I’m Martin Belam, and I’ll be with you for the next few hours – you can drop me a line at martin.belam@theguardian.com

Here’s a clip of those comments from the president yesterday which have outraged members of the medical profession in the US. At his rally, Donald Trump said:

Our excess mortality rate is 42% lower than Europe. They’ve kept saying, Germany! Germany! Germany! First of all they have different ways of counting. You know in Germany, if you have a bad heart and you’re ready to die. Or if you have cancer and you’re going to be dying soon. And you catch Covid, that happens, we mark it down to Covid. You know, our doctors get more money if somebody dies from Covid. You know that, right?

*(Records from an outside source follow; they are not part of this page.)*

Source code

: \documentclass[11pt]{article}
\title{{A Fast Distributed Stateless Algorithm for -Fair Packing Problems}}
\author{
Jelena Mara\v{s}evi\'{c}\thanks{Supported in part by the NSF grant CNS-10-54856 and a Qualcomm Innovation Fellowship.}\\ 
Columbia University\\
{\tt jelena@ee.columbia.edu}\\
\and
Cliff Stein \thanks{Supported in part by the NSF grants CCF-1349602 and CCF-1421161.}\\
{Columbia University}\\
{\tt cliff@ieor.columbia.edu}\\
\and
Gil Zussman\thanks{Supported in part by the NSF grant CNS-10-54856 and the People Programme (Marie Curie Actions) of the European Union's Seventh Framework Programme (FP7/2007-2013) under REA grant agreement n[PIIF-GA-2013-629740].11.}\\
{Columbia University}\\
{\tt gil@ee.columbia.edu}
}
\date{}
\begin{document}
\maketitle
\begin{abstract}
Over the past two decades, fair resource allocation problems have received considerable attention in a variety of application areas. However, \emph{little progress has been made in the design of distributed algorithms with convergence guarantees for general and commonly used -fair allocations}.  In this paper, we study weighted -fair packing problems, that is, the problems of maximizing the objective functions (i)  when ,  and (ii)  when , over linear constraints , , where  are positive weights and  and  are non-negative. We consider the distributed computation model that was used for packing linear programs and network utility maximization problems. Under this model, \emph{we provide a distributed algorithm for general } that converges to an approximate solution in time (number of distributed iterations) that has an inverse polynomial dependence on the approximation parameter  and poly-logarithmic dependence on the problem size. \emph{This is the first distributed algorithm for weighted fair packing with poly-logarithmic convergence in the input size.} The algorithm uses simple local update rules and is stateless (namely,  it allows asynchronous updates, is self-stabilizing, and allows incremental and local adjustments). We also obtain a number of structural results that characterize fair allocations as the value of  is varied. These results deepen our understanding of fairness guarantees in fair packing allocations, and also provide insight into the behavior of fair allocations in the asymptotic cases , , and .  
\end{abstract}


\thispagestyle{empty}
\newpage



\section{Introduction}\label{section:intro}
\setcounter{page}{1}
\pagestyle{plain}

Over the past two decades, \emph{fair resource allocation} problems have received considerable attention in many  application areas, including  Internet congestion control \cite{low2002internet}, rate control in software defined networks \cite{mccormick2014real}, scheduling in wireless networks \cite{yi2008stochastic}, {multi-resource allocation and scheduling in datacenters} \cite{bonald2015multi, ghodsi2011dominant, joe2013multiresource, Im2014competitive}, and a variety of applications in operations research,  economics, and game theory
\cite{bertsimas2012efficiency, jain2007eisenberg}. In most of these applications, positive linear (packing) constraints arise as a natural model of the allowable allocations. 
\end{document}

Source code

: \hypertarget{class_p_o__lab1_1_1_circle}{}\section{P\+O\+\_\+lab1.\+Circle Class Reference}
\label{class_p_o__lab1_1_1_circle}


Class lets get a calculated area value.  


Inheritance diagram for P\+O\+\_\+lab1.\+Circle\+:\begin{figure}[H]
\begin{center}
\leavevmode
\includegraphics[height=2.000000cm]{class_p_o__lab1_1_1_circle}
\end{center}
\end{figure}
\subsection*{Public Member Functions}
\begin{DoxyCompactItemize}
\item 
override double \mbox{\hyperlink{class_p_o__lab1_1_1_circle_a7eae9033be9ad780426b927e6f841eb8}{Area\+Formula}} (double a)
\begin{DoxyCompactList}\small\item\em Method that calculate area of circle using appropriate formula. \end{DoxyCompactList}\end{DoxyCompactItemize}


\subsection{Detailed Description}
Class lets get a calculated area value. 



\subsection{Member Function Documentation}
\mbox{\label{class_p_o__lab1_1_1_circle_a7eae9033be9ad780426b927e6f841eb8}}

I mean our doctors are very smart people. So what they do is, they say, I’m sorry, but you know everybody dies of Covid. But in Germany and other places, if you have a heart attack, or if you have cancer, you’re terminally ill, you catch Covid, they say you died of cancer, you died of a heart attack. With us? When in doubt, choose Covid.

Now, it’s true. Now, they’ll say ‘oh, it’s terrible what he said’, but that’s true. It’s like $2,000 more.